Saved entries
● ● ●
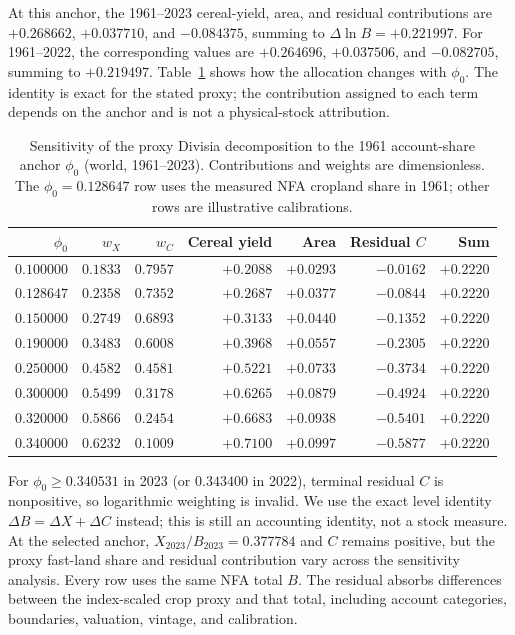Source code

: \documentclass[11pt,a4paper]{article}
\begin{document}
At this anchor, the 1961--2023 cereal-yield, area, and residual contributions are $+0.268662$, $+0.037710$, and $-0.084375$, summing to $\Delta\ln B=+0.221997$. For 1961--2022, the corresponding values are $+0.264696$, $+0.037506$, and $-0.082705$, summing to $+0.219497$. Table~\ref{tab:si_phi0} shows how the allocation changes with $\phi_0$. The identity is exact for the stated proxy; the contribution assigned to each term depends on the anchor and is not a physical-stock attribution.

\begin{table}[htbp]
\centering\footnotesize
\caption{Sensitivity of the proxy Divisia decomposition to the 1961 account-share anchor $\phi_0$ (world, 1961--2023). Contributions and weights are dimensionless. The $\phi_0=0.128647$ row uses the measured NFA cropland share in 1961; other rows are illustrative calibrations.}
\label{tab:si_phi0}
\begin{tabular}{r r r r r r r}
\toprule
$\phi_0$ & $w_X$ & $w_C$ & Cereal yield & Area & Residual $C$ & Sum \\
\midrule
$0.100000$ & $0.1833$ & $0.7957$ & $+0.2088$ & $+0.0293$ & $-0.0162$ & $+0.2220$ \\
$0.128647$ & $0.2358$ & $0.7352$ & $+0.2687$ & $+0.0377$ & $-0.0844$ & $+0.2220$ \\
$0.150000$ & $0.2749$ & $0.6893$ & $+0.3133$ & $+0.0440$ & $-0.1352$ & $+0.2220$ \\
$0.190000$ & $0.3483$ & $0.6008$ & $+0.3968$ & $+0.0557$ & $-0.2305$ & $+0.2220$ \\
$0.250000$ & $0.4582$ & $0.4581$ & $+0.5221$ & $+0.0733$ & $-0.3734$ & $+0.2220$ \\
$0.300000$ & $0.5499$ & $0.3178$ & $+0.6265$ & $+0.0879$ & $-0.4924$ & $+0.2220$ \\
$0.320000$ & $0.5866$ & $0.2454$ & $+0.6683$ & $+0.0938$ & $-0.5401$ & $+0.2220$ \\
$0.340000$ & $0.6232$ & $0.1009$ & $+0.7100$ & $+0.0997$ & $-0.5877$ & $+0.2220$ \\
\bottomrule
\end{tabular}
\end{table}

For $\phi_0\ge0.340531$ in 2023 (or $0.343400$ in 2022), terminal residual $C$ is nonpositive, so logarithmic weighting is invalid. We use the exact level identity $\Delta B=\Delta X+\Delta C$ instead; this is still an accounting identity, not a stock measure. At the selected anchor, $X_{2023}/B_{2023}=0.377784$ and $C$ remains positive, but the proxy fast-land share and residual contribution vary across the sensitivity analysis. Every row uses the same NFA total $B$. The residual absorbs differences between the index-scaled crop proxy and that total, including account categories, boundaries, valuation, vintage, and calibration.
\end{document}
● ● ●
Your instructions
Please set down every record exactly as it appears, leaving out the pictures.

Solved exercise
Source code

: \documentclass[11pt,a4paper]{article}
\begin{document}
At this anchor, the 1961--2023 cereal-yield, area, and residual contributions are $+0.268662$, $+0.037710$, and $-0.084375$, summing to $\Delta\ln B=+0.221997$. For 1961--2022, the corresponding values are $+0.264696$, $+0.037506$, and $-0.082705$, summing to $+0.219497$. Table~\ref{tab:si_phi0} shows how the allocation changes with $\phi_0$. The identity is exact for the stated proxy; the contribution assigned to each term depends on the anchor and is not a physical-stock attribution.

\begin{table}[htbp]
\centering\footnotesize
\caption{Sensitivity of the proxy Divisia decomposition to the 1961 account-share anchor $\phi_0$ (world, 1961--2023). Contributions and weights are dimensionless. The $\phi_0=0.128647$ row uses the measured NFA cropland share in 1961; other rows are illustrative calibrations.}
\label{tab:si_phi0}
\begin{tabular}{r r r r r r r}
\toprule
$\phi_0$ & $w_X$ & $w_C$ & Cereal yield & Area & Residual $C$ & Sum \\
\midrule
$0.100000$ & $0.1833$ & $0.7957$ & $+0.2088$ & $+0.0293$ & $-0.0162$ & $+0.2220$ \\
$0.128647$ & $0.2358$ & $0.7352$ & $+0.2687$ & $+0.0377$ & $-0.0844$ & $+0.2220$ \\
$0.150000$ & $0.2749$ & $0.6893$ & $+0.3133$ & $+0.0440$ & $-0.1352$ & $+0.2220$ \\
$0.190000$ & $0.3483$ & $0.6008$ & $+0.3968$ & $+0.0557$ & $-0.2305$ & $+0.2220$ \\
$0.250000$ & $0.4582$ & $0.4581$ & $+0.5221$ & $+0.0733$ & $-0.3734$ & $+0.2220$ \\
$0.300000$ & $0.5499$ & $0.3178$ & $+0.6265$ & $+0.0879$ & $-0.4924$ & $+0.2220$ \\
$0.320000$ & $0.5866$ & $0.2454$ & $+0.6683$ & $+0.0938$ & $-0.5401$ & $+0.2220$ \\
$0.340000$ & $0.6232$ & $0.1009$ & $+0.7100$ & $+0.0997$ & $-0.5877$ & $+0.2220$ \\
\bottomrule
\end{tabular}
\end{table}

For $\phi_0\ge0.340531$ in 2023 (or $0.343400$ in 2022), terminal residual $C$ is nonpositive, so logarithmic weighting is invalid. We use the exact level identity $\Delta B=\Delta X+\Delta C$ instead; this is still an accounting identity, not a stock measure. At the selected anchor, $X_{2023}/B_{2023}=0.377784$ and $C$ remains positive, but the proxy fast-land share and residual contribution vary across the sensitivity analysis. Every row uses the same NFA total $B$. The residual absorbs differences between the index-scaled crop proxy and that total, including account categories, boundaries, valuation, vintage, and calibration.
\end{document}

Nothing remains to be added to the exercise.